I can attest that we have no desire or intention to bear chidren – though if my work circumstances were different I would consider fostering children. I can also attest, at least on my part, that I have no desire to walk down the aisle of St Paul’s Cathedral wearing white to the tune of Mendelssohn’s Wedding March. After so many years, the only reason to hold a wedding ceremony would seem to be for the presents, and we have too many possessions already.

To get married now, or even to take advantage of a civil partnership arrangement were one made available, seems a bit like Charles and Camilla getting married. There’s no way they are ever going to have children, everyone knows they’re an item, and they certainly don’t need presents.


And so we come back to the human desire to give and receive love, to grow old in companionship with one another in community. If marriage is primarily about the rearing of children, then why do we marry people who are beyond child-bearing age? If human society is to be modelled on the inner life of the Triune God, why do we continually advocate the codependency of the two over the communion of the three? If Christians really do teach that the deepest of human relationships is that of heterosexual monogamous marriage based on sexual union, placing sex-for-reproduction at the heart of the human vocation, who is responsible for our unhealthy obsession with sex?

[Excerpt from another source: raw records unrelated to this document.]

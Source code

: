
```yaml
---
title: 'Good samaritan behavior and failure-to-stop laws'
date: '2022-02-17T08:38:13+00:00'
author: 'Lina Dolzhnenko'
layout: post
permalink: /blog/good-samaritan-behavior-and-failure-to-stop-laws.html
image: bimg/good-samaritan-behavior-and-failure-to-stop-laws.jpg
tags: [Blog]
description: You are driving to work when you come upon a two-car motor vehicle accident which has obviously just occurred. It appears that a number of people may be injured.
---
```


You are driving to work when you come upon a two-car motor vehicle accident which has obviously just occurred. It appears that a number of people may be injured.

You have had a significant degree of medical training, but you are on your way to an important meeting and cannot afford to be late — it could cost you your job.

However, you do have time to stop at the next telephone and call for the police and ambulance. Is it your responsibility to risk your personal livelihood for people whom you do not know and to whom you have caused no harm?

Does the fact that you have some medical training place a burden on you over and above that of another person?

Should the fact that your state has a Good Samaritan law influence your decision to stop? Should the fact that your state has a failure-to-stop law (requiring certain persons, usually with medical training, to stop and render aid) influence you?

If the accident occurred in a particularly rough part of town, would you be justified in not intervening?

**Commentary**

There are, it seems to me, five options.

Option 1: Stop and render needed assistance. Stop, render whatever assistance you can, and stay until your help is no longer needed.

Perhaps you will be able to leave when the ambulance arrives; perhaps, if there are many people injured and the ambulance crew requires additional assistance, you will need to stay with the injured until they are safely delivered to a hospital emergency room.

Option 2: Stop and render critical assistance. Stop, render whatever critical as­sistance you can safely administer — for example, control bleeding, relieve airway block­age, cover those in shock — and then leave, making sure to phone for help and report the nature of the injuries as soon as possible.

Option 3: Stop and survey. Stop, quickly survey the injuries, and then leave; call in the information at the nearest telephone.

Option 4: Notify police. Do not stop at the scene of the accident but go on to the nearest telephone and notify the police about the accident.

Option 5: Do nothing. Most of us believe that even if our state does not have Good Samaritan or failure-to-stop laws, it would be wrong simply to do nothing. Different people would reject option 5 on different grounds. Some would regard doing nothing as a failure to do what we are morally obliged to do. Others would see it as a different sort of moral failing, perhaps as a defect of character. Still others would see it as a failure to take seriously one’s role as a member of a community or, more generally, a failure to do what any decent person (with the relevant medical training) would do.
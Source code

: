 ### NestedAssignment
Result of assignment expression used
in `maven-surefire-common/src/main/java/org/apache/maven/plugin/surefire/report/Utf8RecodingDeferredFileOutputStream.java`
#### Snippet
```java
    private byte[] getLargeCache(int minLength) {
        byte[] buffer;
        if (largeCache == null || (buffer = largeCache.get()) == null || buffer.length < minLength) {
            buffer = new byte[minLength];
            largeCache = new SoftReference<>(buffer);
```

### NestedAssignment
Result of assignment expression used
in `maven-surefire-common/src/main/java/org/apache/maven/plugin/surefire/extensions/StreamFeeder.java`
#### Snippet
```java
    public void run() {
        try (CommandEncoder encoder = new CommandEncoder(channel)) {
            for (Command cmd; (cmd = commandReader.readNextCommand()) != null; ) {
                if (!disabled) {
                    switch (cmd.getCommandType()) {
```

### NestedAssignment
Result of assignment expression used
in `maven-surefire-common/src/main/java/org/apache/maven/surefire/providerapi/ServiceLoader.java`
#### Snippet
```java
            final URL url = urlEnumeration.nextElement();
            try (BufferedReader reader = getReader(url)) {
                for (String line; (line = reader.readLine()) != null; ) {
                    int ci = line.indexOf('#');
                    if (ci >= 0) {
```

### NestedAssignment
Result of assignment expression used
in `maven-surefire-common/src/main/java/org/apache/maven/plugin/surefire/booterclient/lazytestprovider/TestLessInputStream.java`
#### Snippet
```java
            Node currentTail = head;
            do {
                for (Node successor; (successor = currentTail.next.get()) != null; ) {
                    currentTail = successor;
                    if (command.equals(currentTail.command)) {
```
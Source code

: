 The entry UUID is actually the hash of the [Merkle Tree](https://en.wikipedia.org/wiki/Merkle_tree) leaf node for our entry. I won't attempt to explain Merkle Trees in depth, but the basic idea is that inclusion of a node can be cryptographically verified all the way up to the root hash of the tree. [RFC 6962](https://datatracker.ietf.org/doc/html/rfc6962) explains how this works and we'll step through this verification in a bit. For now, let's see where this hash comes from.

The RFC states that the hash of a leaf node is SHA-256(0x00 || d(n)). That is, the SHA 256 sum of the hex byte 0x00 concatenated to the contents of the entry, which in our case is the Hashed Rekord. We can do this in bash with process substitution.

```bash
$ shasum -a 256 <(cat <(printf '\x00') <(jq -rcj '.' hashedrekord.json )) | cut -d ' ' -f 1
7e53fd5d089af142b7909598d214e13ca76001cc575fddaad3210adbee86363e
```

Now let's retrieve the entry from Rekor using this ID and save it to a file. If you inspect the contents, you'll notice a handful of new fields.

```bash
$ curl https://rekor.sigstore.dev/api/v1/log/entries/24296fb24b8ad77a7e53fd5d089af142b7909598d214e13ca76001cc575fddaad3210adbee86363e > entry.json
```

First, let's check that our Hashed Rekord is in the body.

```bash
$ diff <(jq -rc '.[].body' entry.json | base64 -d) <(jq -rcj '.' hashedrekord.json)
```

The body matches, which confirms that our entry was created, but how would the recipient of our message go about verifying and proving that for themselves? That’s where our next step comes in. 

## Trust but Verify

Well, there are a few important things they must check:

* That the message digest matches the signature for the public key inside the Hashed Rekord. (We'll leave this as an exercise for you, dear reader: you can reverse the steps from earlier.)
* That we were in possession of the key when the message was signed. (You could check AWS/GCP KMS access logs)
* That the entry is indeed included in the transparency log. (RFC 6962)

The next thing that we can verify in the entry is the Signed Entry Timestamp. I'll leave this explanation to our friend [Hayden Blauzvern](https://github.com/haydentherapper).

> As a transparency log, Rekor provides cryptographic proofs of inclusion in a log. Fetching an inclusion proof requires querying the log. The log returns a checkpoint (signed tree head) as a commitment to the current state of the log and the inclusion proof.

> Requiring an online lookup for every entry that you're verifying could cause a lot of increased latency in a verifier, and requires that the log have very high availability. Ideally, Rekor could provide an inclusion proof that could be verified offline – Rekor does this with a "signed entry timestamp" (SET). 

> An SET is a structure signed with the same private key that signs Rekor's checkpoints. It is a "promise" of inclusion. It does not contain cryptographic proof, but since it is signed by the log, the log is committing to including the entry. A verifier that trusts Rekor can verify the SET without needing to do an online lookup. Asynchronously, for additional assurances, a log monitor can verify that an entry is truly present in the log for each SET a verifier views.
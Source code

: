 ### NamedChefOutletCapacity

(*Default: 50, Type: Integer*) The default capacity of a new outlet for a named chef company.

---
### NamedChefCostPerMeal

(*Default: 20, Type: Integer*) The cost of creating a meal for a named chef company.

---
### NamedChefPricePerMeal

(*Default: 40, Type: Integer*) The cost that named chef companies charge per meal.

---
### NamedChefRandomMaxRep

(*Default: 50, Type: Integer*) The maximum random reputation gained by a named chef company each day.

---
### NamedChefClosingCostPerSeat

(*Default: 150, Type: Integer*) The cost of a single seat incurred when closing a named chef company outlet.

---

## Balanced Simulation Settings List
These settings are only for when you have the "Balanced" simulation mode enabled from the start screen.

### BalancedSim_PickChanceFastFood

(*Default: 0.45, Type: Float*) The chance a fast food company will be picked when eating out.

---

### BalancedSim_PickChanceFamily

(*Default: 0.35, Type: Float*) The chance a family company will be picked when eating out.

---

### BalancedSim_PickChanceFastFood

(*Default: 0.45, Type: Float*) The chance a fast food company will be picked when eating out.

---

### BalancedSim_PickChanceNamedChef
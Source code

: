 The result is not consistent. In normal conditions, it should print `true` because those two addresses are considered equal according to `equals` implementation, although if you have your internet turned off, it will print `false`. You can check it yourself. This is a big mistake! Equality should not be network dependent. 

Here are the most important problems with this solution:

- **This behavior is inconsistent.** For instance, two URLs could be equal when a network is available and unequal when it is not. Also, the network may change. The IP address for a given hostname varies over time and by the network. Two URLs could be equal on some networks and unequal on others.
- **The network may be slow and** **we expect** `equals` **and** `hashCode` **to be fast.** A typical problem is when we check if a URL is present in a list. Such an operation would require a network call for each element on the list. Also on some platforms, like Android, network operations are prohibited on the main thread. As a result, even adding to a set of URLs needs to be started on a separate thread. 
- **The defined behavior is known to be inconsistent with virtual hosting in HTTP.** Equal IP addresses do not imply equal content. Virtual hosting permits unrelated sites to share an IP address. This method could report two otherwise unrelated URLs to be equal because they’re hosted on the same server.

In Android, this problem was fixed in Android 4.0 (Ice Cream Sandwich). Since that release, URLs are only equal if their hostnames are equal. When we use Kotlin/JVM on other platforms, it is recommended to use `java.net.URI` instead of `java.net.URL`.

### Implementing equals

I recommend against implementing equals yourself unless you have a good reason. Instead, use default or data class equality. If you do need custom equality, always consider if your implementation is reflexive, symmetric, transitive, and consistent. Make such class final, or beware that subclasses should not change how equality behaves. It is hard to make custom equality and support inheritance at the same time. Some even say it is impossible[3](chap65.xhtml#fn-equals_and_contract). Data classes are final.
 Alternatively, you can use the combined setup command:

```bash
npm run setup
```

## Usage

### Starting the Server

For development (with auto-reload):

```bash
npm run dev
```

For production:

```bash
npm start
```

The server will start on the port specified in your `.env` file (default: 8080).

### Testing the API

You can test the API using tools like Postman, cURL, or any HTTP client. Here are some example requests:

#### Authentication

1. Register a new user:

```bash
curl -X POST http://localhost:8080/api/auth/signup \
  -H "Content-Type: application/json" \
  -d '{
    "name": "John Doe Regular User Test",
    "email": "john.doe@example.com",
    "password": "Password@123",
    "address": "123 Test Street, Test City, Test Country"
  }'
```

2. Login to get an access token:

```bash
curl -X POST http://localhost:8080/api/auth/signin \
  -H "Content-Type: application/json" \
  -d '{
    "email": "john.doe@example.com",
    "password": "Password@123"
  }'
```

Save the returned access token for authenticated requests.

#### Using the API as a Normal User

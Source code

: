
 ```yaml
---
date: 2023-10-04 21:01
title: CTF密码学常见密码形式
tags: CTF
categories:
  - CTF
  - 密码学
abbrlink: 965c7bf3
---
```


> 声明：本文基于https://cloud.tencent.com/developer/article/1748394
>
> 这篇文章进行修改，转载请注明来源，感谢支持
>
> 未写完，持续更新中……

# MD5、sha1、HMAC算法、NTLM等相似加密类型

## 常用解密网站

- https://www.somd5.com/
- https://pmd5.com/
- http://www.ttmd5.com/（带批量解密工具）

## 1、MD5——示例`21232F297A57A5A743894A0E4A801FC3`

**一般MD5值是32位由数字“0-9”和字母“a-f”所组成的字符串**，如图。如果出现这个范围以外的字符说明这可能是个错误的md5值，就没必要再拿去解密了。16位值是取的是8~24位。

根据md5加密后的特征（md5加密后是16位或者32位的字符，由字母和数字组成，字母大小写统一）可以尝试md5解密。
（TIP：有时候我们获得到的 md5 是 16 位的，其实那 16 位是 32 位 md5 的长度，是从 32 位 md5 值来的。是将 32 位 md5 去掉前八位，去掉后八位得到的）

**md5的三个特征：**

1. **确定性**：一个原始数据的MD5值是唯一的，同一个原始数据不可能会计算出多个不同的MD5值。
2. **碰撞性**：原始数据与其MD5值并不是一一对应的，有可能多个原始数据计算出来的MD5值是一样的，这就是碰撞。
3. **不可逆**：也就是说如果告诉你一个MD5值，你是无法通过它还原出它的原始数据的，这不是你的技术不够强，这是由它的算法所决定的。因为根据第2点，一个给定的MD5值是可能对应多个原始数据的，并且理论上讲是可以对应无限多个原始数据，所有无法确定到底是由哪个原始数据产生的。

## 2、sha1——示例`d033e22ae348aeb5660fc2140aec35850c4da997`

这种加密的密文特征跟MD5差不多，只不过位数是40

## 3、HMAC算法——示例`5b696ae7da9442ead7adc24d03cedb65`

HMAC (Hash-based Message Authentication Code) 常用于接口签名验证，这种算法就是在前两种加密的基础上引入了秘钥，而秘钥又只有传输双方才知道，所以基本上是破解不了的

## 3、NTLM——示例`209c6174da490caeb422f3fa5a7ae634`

If same-sex marriage becomes possible in Australia (and it seems likely) I will be happy to celebrate with my friends. In the meantime, I would be grateful if my bishop did not sign this letter, though I would understand if he thought he had to do so. All I seek from the church are the proud and open smiles from my fellow Christians that say, your relationship is a sign of God’s grace to all humankind. This blessing means a great deal more than a registry office ceremony.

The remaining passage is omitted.